§ **RECORDS PROVIDED**:

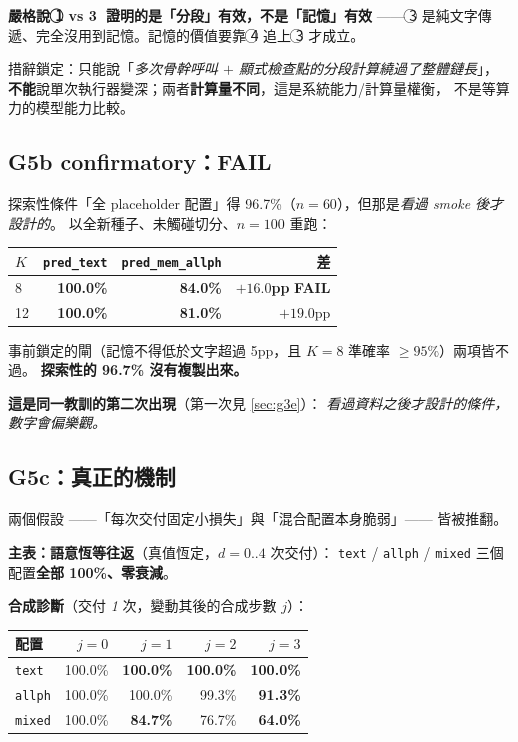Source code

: \documentclass[11pt, a4paper]{article}
\newcommand{\FAIL}{\textcolor{red!70!black}{\textbf{FAIL}}}
\begin{document}
\textbf{嚴格說 \textcircled{1} vs \textcircled{3} 證明的是「分段」有效，不是「記憶」有效} ——
\textcircled{3} 是純文字傳遞、完全沒用到記憶。記憶的價值要靠 \textcircled{4} 追上 \textcircled{3} 才成立。

措辭鎖定：只能說「\emph{多次骨幹呼叫 $+$ 顯式檢查點的分段計算繞過了整體鏈長}」，
\textbf{不能}說單次執行器變深；兩者\textbf{計算量不同}，這是系統能力/計算量權衡，
不是等算力的模型能力比較。

\subsection{G5b confirmatory：\FAIL{}}

探索性條件「全 placeholder 配置」得 96.7\%（$n{=}60$），但那是\emph{看過 smoke 後才設計的}。
以全新種子、未觸碰切分、$n{=}100$ 重跑：

\begin{table}[h]
\centering
\small
\begin{tabular}{lrrr}
\toprule
$K$ & \verb|pred_text| & \verb|pred_mem_allph| & 差 \\
\midrule
8 & \textbf{100.0\%} & \textbf{84.0\%} & \textbf{$+16.0$pp} \FAIL{} \\
12 & \textbf{100.0\%} & \textbf{81.0\%} & $+19.0$pp \\
\bottomrule
\end{tabular}
\end{table}

事前鎖定的閘（記憶不得低於文字超過 5pp，且 $K{=}8$ 準確率 $\geq 95\%$）兩項皆不過。
\textbf{探索性的 96.7\% 沒有複製出來。}

\textbf{這是同一教訓的第二次出現}（第一次見 \autoref{sec:g3e}）：
\emph{看過資料之後才設計的條件，數字會偏樂觀。}

\subsection{G5c：真正的機制}

兩個假設 ——「每次交付固定小損失」與「混合配置本身脆弱」—— 皆被推翻。

\textbf{主表：語意恆等往返}（真值恆定，$d = 0..4$ 次交付）：
\verb|text| / \verb|allph| / \verb|mixed| 三個配置\textbf{全部 100\%、零衰減}。

\textbf{合成診斷}（交付 \emph{1} 次，變動其後的合成步數 $j$）：

\begin{table}[h]
\centering
\small
\begin{tabular}{lrrrr}
\toprule
配置 & $j{=}0$ & $j{=}1$ & $j{=}2$ & $j{=}3$ \\
\midrule
\verb|text| & 100.0\% & \textbf{100.0\%} & \textbf{100.0\%} & \textbf{100.0\%} \\
\verb|allph| & 100.0\% & 100.0\% & 99.3\% & \textbf{91.3\%} \\
\verb|mixed| & 100.0\% & \textbf{84.7\%} & 76.7\% & \textbf{64.0\%} \\
\bottomrule
\end{tabular}
\end{table}
\end{document}
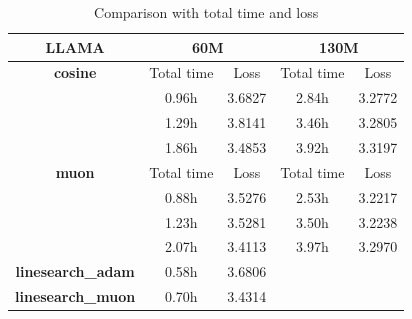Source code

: \begin{table}[htbp]
\centering
\begin{tabular}{c|c|c|c|c}
\hline
\textbf{LLAMA} & \multicolumn{2}{c|}{60M} & \multicolumn{2}{c}{130M} \\
\hline

\textbf{cosine} & Total time & Loss & Total time & Loss \\
\hline
 & 0.96h & 3.6827 & 2.84h & 3.2772 \\
\hline
 & 1.29h & 3.8141 & 3.46h & 3.2805 \\
\hline
 & 1.86h & 3.4853 & 3.92h & 3.3197 \\
\hline

\textbf{muon} & Total time & Loss & Total time & Loss \\
\hline
 & 0.88h & 3.5276 & 2.53h & 3.2217 \\
\hline
 & 1.23h & 3.5281 & 3.50h & 3.2238 \\
\hline
 & 2.07h & 3.4113 & 3.97h & 3.2970 \\
\hline

\textbf{linesearch_adam} & 0.58h & 3.6806 &  &  \\
\hline
\textbf{linesearch_muon} & 0.70h & 3.4314 &  &  \\
\hline
\end{tabular}
\caption{Comparison with total time and loss}
\end{table}
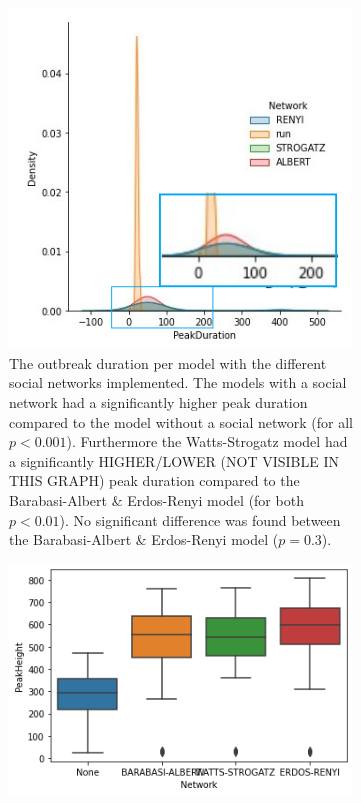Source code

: \documentclass[10pt]{article}
\begin{document}
    \begin{figure}[h!]
        \centering
        \begin{subfigure}[b]{.45\linewidth}
            \includegraphics[width=\textwidth]{pictures/Results/duration_comparison.png}
            \caption{The outbreak duration per model with the different social networks implemented. The models with a social network had a significantly higher peak duration compared to the model without a social network (for all $p < 0.001$). Furthermore the Watts-Strogatz model had a significantly HIGHER/LOWER (NOT VISIBLE IN THIS GRAPH) peak duration compared to the Barabasi-Albert \& Erdos-Renyi model (for both $p < 0.01$). No significant difference was found between the Barabasi-Albert \& Erdos-Renyi model ($p = 0.3$). }
            \label{fig:duration}
        \end{subfigure}
        \begin{subfigure}[b]{.45\linewidth}
            \includegraphics[width=\textwidth]{pictures/Results/BP_peak_height.png}

\end{subfigure}
\end{figure}
\end{document}
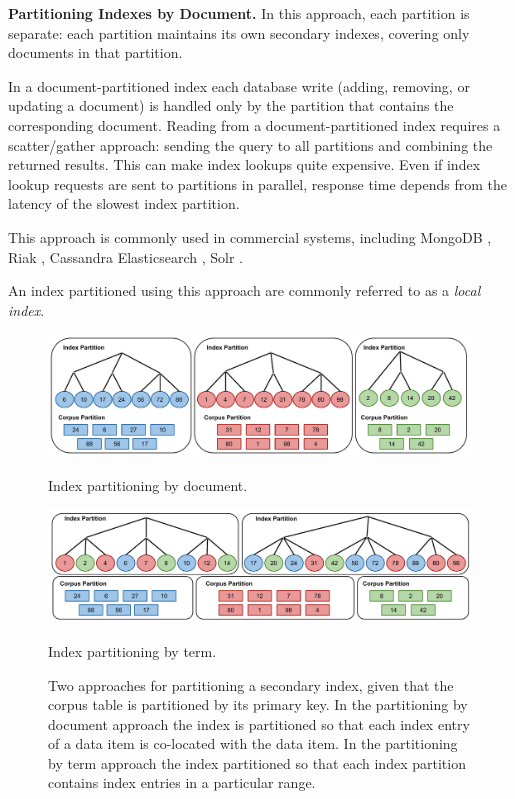 \bigskip
\noindent
\textbf{Partitioning Indexes by Document.}
In this approach, each partition is separate:
each partition maintains its own secondary indexes, covering only documents in that partition.

In a document-partitioned index
each database write (adding, removing, or updating a document) is handled only by the partition that contains the
corresponding document.
Reading from a document-partitioned index requires a scatter/gather approach:
sending the query to all partitions and combining the returned results.
This can make index lookups quite expensive.
Even if index lookup requests are sent to partitions in parallel, response time depends from the latency of the slowest
index partition.

This approach is commonly used in commercial systems, including
MongoDB \cite{coubase:mongoindexes}, Riak \cite{riakv:secondaryindexes}, Cassandra \cite{cassandra:secondaryindexing}
Elasticsearch \cite{elastic:docrouting}, Solr \cite{solr:indexsharding}.

An index partitioned using this approach are commonly referred to as a \textit{local index}.

\begin{figure}
    \centering
    \begin{minipage}{.48\textwidth}
        \centering
        \includegraphics[width=\textwidth]{./figures/background/index_partitioning_by_doc.pdf}
        \caption{Index partitioning by document.}
        \label{fig:index_partitioning_by_doc}
    \end{minipage}%
    \begin{minipage}{.5\textwidth}
        \centering
        \includegraphics[width=\textwidth]{./figures/background/index_partitioning_by_term.pdf}
        \caption{Index partitioning by term.}
        \label{fig:index_partitioning_by_term}
    \end{minipage}
    \caption{Two approaches for partitioning a secondary index, given that the corpus table is partitioned by its primary key.
      In the partitioning by document approach the index is partitioned so that each index entry of a data item is co-located with the data item.
      In the partitioning by term approach the index partitioned so that each index partition contains index entries in a particular range.}
\end{figure}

§ **YOUR INSTRUCTIONS**:
If a record contains a picture, omit the picture and repeat everything else exactly.

§ **ANSWER TO THIS PROBLEM**:
Source code

: \documentclass[11pt, a4paper]{article}
\newcommand{\FAIL}{\textcolor{red!70!black}{\textbf{FAIL}}}
\begin{document}
\textbf{嚴格說 \textcircled{1} vs \textcircled{3} 證明的是「分段」有效，不是「記憶」有效} ——
\textcircled{3} 是純文字傳遞、完全沒用到記憶。記憶的價值要靠 \textcircled{4} 追上 \textcircled{3} 才成立。

措辭鎖定：只能說「\emph{多次骨幹呼叫 $+$ 顯式檢查點的分段計算繞過了整體鏈長}」，
\textbf{不能}說單次執行器變深；兩者\textbf{計算量不同}，這是系統能力/計算量權衡，
不是等算力的模型能力比較。

\subsection{G5b confirmatory：\FAIL{}}

探索性條件「全 placeholder 配置」得 96.7\%（$n{=}60$），但那是\emph{看過 smoke 後才設計的}。
以全新種子、未觸碰切分、$n{=}100$ 重跑：

\begin{table}[h]
\centering
\small
\begin{tabular}{lrrr}
\toprule
$K$ & \verb|pred_text| & \verb|pred_mem_allph| & 差 \\
\midrule
8 & \textbf{100.0\%} & \textbf{84.0\%} & \textbf{$+16.0$pp} \FAIL{} \\
12 & \textbf{100.0\%} & \textbf{81.0\%} & $+19.0$pp \\
\bottomrule
\end{tabular}
\end{table}

事前鎖定的閘（記憶不得低於文字超過 5pp，且 $K{=}8$ 準確率 $\geq 95\%$）兩項皆不過。
\textbf{探索性的 96.7\% 沒有複製出來。}

\textbf{這是同一教訓的第二次出現}（第一次見 \autoref{sec:g3e}）：
\emph{看過資料之後才設計的條件，數字會偏樂觀。}

\subsection{G5c：真正的機制}

兩個假設 ——「每次交付固定小損失」與「混合配置本身脆弱」—— 皆被推翻。

\textbf{主表：語意恆等往返}（真值恆定，$d = 0..4$ 次交付）：
\verb|text| / \verb|allph| / \verb|mixed| 三個配置\textbf{全部 100\%、零衰減}。

\textbf{合成診斷}（交付 \emph{1} 次，變動其後的合成步數 $j$）：

\begin{table}[h]
\centering
\small
\begin{tabular}{lrrrr}
\toprule
配置 & $j{=}0$ & $j{=}1$ & $j{=}2$ & $j{=}3$ \\
\midrule
\verb|text| & 100.0\% & \textbf{100.0\%} & \textbf{100.0\%} & \textbf{100.0\%} \\
\verb|allph| & 100.0\% & 100.0\% & 99.3\% & \textbf{91.3\%} \\
\verb|mixed| & 100.0\% & \textbf{84.7\%} & 76.7\% & \textbf{64.0\%} \\
\bottomrule
\end{tabular}
\end{table}
\end{document}
Source code

: \begin{table}[htbp]
\centering
\begin{tabular}{c|c|c|c|c}
\hline
\textbf{LLAMA} & \multicolumn{2}{c|}{60M} & \multicolumn{2}{c}{130M} \\
\hline

\textbf{cosine} & Total time & Loss & Total time & Loss \\
\hline
 & 0.96h & 3.6827 & 2.84h & 3.2772 \\
\hline
 & 1.29h & 3.8141 & 3.46h & 3.2805 \\
\hline
 & 1.86h & 3.4853 & 3.92h & 3.3197 \\
\hline

\textbf{muon} & Total time & Loss & Total time & Loss \\
\hline
 & 0.88h & 3.5276 & 2.53h & 3.2217 \\
\hline
 & 1.23h & 3.5281 & 3.50h & 3.2238 \\
\hline
 & 2.07h & 3.4113 & 3.97h & 3.2970 \\
\hline

\textbf{linesearch_adam} & 0.58h & 3.6806 &  &  \\
\hline
\textbf{linesearch_muon} & 0.70h & 3.4314 &  &  \\
\hline
\end{tabular}
\caption{Comparison with total time and loss}
\end{table}
Source code

: \documentclass[10pt]{article}
\begin{document}
    \begin{figure}[h!]
        \centering
        \begin{subfigure}[b]{.45\linewidth}
            \includegraphics[width=\textwidth]{pictures/Results/duration_comparison.png}
            \caption{The outbreak duration per model with the different social networks implemented. The models with a social network had a significantly higher peak duration compared to the model without a social network (for all $p < 0.001$). Furthermore the Watts-Strogatz model had a significantly HIGHER/LOWER (NOT VISIBLE IN THIS GRAPH) peak duration compared to the Barabasi-Albert \& Erdos-Renyi model (for both $p < 0.01$). No significant difference was found between the Barabasi-Albert \& Erdos-Renyi model ($p = 0.3$). }
            \label{fig:duration}
        \end{subfigure}
        \begin{subfigure}[b]{.45\linewidth}
            \includegraphics[width=\textwidth]{pictures/Results/BP_peak_height.png}

\end{subfigure}
\end{figure}
\end{document}
 \bigskip
\noindent
\textbf{Partitioning Indexes by Document.}
In this approach, each partition is separate:
each partition maintains its own secondary indexes, covering only documents in that partition.

In a document-partitioned index
each database write (adding, removing, or updating a document) is handled only by the partition that contains the
corresponding document.
Reading from a document-partitioned index requires a scatter/gather approach:
sending the query to all partitions and combining the returned results.
This can make index lookups quite expensive.
Even if index lookup requests are sent to partitions in parallel, response time depends from the latency of the slowest
index partition.

This approach is commonly used in commercial systems, including
MongoDB \cite{coubase:mongoindexes}, Riak \cite{riakv:secondaryindexes}, Cassandra \cite{cassandra:secondaryindexing}
Elasticsearch \cite{elastic:docrouting}, Solr \cite{solr:indexsharding}.

An index partitioned using this approach are commonly referred to as a \textit{local index}.

\begin{figure}
    \centering
    \begin{minipage}{.48\textwidth}
        \centering
        \includegraphics[width=\textwidth]{./figures/background/index_partitioning_by_doc.pdf}
        \caption{Index partitioning by document.}
        \label{fig:index_partitioning_by_doc}
    \end{minipage}%
    \begin{minipage}{.5\textwidth}
        \centering
        \includegraphics[width=\textwidth]{./figures/background/index_partitioning_by_term.pdf}
        \caption{Index partitioning by term.}
        \label{fig:index_partitioning_by_term}
    \end{minipage}
    \caption{Two approaches for partitioning a secondary index, given that the corpus table is partitioned by its primary key.
      In the partitioning by document approach the index is partitioned so that each index entry of a data item is co-located with the data item.
      In the partitioning by term approach the index partitioned so that each index partition contains index entries in a particular range.}
\end{figure}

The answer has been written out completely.